Mas creio que os avanços mais significativos estão a ser alcançados na nossa atividade comercial e na relação com clientes e profissionais. É algo que englobamos no nosso projeto «Smart Connect» e que representa uma evolução importante do nosso modelo, passando de uma estratégia comercial B2B para uma estratégia B2B2C. Estamos a aproximar-nos muito mais do consumidor final para o acompanhar nos seus projetos, ligando-o à rede de colaboradores e profissionais de que a empresa dispõe.

Isto concretiza-se em plataformas digitais como a We Professional, a eCosentino e a C.Top Design. São plataformas verticais específicas por tipo de profissional (lojas de cozinhas, marmoristas, arquitetos, designers e consumidores finais), que compõem o «ecossistema» Cosentino para oferecer um serviço da máxima qualidade. Em última análise, acredito que estas novas tecnologias devem ser entendidas como novas ferramentas que nos permitem ser mais ágeis, eficientes e, em última instância, prestar o melhor serviço possível. É algo que, atualmente, também faz a diferença.
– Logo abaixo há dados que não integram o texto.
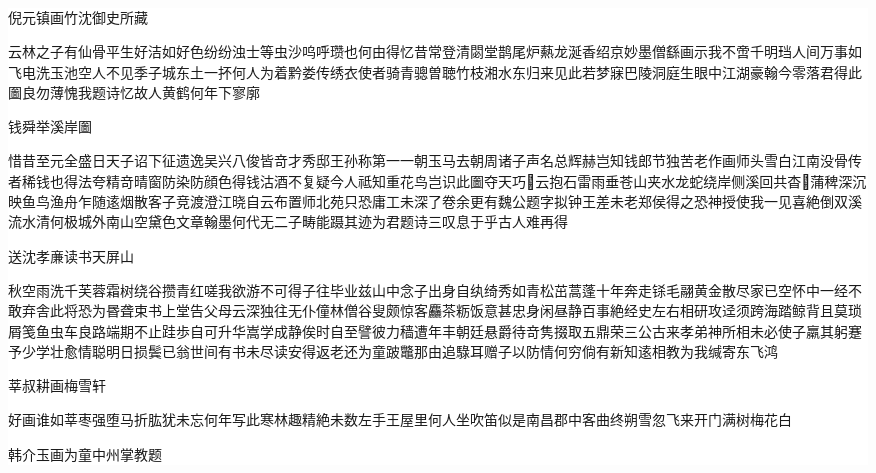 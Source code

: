 倪元镇画竹沈御史所藏  

云林之子有仙骨平生好洁如好色纷纷浊士等虫沙呜呼瓒也何由得忆昔常登清閟堂鹊尾炉爇龙涎香绍京妙墨僧繇画示我不啻千明珰人间万事如飞电洗玉池空人不见季子城东土一抔何人为着黔娄传绣衣使者骑青骢曽聴竹枝湘水东归来见此若梦寐巴陵洞庭生眼中江湖豪翰今零落君得此圗良勿薄愧我题诗忆故人黄鹤何年下寥廓  

钱舜举溪岸圗  

惜昔至元全盛日天子诏下征遗逸吴兴八俊皆竒才秀邸王孙称第一一朝玉马去朝周诸子声名总辉赫岂知钱郎节独苦老作画师头雪白江南没骨传者稀钱也得法夸精竒晴窗防染防顔色得钱沽酒不复疑今人祗知重花鸟岂识此圗夺天巧云抱石雷雨垂苍山夹水龙蛇绕岸侧溪回共杳蒲稗深沉映鱼鸟渔舟乍随逺烟散客子竞渡澄江晓自云布置师北苑只恐庸工未深了卷余更有魏公题字拟钟王差未老郑侯得之恐神授使我一见喜絶倒双溪流水清何极城外南山空黛色文章翰墨何代无二子畴能蹑其迹为君题诗三叹息于乎古人难再得  

送沈孝亷读书天屏山  

秋空雨洗千芙蓉霜树绕谷攒青红嗟我欲游不可得子往毕业兹山中念子出身自纨绮秀如青松茁蒿蓬十年奔走铩毛翮黄金散尽家已空怀中一经不敢弃舎此将恐为昬聋束书上堂告父母云深独往无仆僮林僧谷叟颇惊客麤茶粝饭意甚忠身闲昼静百事絶经史左右相研攻迳须跨海踏鲸背且莫琐屑笺鱼虫车良路端期不止跬歩自可升华嵩学成静俟时自至譬彼力穑遭年丰朝廷悬爵待竒隽掇取五鼎荣三公古来孝弟神所相未必使子羸其躬蹇予少学壮愈情聪明日损鬓已翁世间有书未尽读安得返老还为童跛鼈那由追騄耳赠子以防情何穷倘有新知逺相教为我缄寄东飞鸿  

莘叔耕画梅雪轩  

好画谁如莘枣强堕马折肱犹未忘何年写此寒林趣精絶未数左手王屋里何人坐吹笛似是南昌郡中客曲终朔雪忽飞来开门满树梅花白  

韩介玉画为童中州掌教题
9. Se pensarmos nos próximos dez anos, que mudanças achas que irão marcar o futuro da indústria do design e dos materiais? Que papel gostarias que a Cosentino desempenhasse nesse cenário?

Na Cosentino, procuramos interligar esses aspetos de sustentabilidade, design e inovação que irão marcar o futuro do nosso setor, para criar e continuar a redefinir os nossos produtos e, assim, continuar a liderar o mercado mundial de superfícies para o design de interiores, a arquitetura e a construção.

Trata-se de uma aposta estratégica e com visão de longo prazo que visa a competitividade e contribui para o progresso da nossa indústria a nível global, mas, acima de tudo, cria produtos com verdadeiro valor acrescentado, duradouros e belos que, na sua aplicação final, melhoram os nossos ambientes e a vida das pessoas.

Mas, acima de tudo, criar produtos com verdadeiro valor acrescentado, duradouros e bonitos, que, na sua aplicação final, melhorem os nossos ambientes e a vida das pessoas.

10. A nível pessoal, o que significa para ti o design? De que forma influenciou a tua trajetória profissional e a cultura empresarial da Cosentino?

Sou apaixonada pelo design, tanto a nível pessoal como no meu envolvimento e desempenho na Cosentino. Sempre tive a certeza de que possuía esse elemento diferenciador e estratégico que nos permitiria ser mais competitivos. A partir dessa visão, e para além do desenvolvimento de produtos e soluções, tive o privilégio, por exemplo, de contribuir para renovar e modernizar os nossos armazéns, denominados «Cosentino Centers», e, posteriormente, de lançar, a partir de 2013, o conceito e planear a criação e expansão dos nossos showrooms ou «Cities».

Posteriormente, pude concretizar essa paixão durante muitos anos como responsável pelo Cosentino City em Barcelona, onde acredito que, com toda a humildade, fomos pioneiros e contribuímos para tecer redes e criar uma comunidade entre os universos do design, da arquitetura, da cultura e da arte.